Transport layer is fourth layer of the OSI model.
In computing and telecommunications, the transport layer is layer four of the seven layer OSI model. It responds to service requests from the session layer and issues service requests to the network layer.
Transport Layer is responsible for packet handling, ensures error free delivery, repackages messages, divides messages into smaller packets, and handles error handling.
The purpose of the Transport layer is to provide transparent transfer of data between end users, thus relieving the upper layers from any concern with providing reliable and cost-effective data transfer.
On the Internet there are a variety of Transport services, but the two most common are Transmission Control Protocol (TCP) and User Datagram Protocol (UDP).
TCP is the more complicated, providing a connection and byte oriented stream which is almost error free, with flow control, multiple ports, and same order delivery. UDP is a very simple datagram service, which provides limited error reduction and multiple ports.
Transmission Control Protocol (TCP) breaks data up into packets that the network can handle efficiently, verifies that all the packets arrive at their destination, and reassembles the data.
Transmission Control Protocol (TCP) is connection oriented, which means an acknowledgement (ACK) verifies that the host has received each segment of the message, reliable delivery service.
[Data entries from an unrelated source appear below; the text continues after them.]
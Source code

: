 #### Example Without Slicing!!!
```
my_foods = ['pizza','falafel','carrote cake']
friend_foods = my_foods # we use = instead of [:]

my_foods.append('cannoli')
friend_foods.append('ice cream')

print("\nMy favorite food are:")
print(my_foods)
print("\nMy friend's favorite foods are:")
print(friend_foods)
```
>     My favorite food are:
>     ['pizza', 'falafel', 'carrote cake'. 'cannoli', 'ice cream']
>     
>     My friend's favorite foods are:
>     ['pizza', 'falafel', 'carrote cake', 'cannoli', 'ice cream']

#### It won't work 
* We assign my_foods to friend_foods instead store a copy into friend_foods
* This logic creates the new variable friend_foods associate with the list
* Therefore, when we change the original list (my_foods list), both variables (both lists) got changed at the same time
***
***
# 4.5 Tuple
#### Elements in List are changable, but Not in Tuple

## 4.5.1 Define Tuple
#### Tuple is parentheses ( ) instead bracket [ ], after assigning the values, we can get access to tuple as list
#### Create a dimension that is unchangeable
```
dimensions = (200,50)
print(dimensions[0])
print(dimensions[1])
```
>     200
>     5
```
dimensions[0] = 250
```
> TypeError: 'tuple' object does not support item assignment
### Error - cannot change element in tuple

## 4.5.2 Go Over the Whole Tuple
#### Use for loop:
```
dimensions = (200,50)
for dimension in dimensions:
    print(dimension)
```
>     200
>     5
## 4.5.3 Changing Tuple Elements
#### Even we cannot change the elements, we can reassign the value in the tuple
Acknowledgements are sent by receiving computer, unacknowledged packets are resent. Sequence number are used with acknowledgements to track successful packet transfer
If the ACK is not received after a given time period, then the data is resent. If segments are not delivered to the destination device correctly, then the Transport layer can initiate retransmission or inform the upper layers. Uses segmentation, flow control, and error checking to insure packet delivery the purpose of name resolution, either to an IP/IPX address or a network protocol name resolution helps upper layer services communicate segment destinations with lower layer services.
User Datagram Protocol (UDP) provides same services as TCP but is connectionless and unacknowledged. UDP lets applications send datagrams without the overhead involved in acknowledging packets and maintaining a virtual circuit. UDP is therefore used to broadcast messages across an internetwork, because acknowledgment is unnecessary and overhead is undesirable.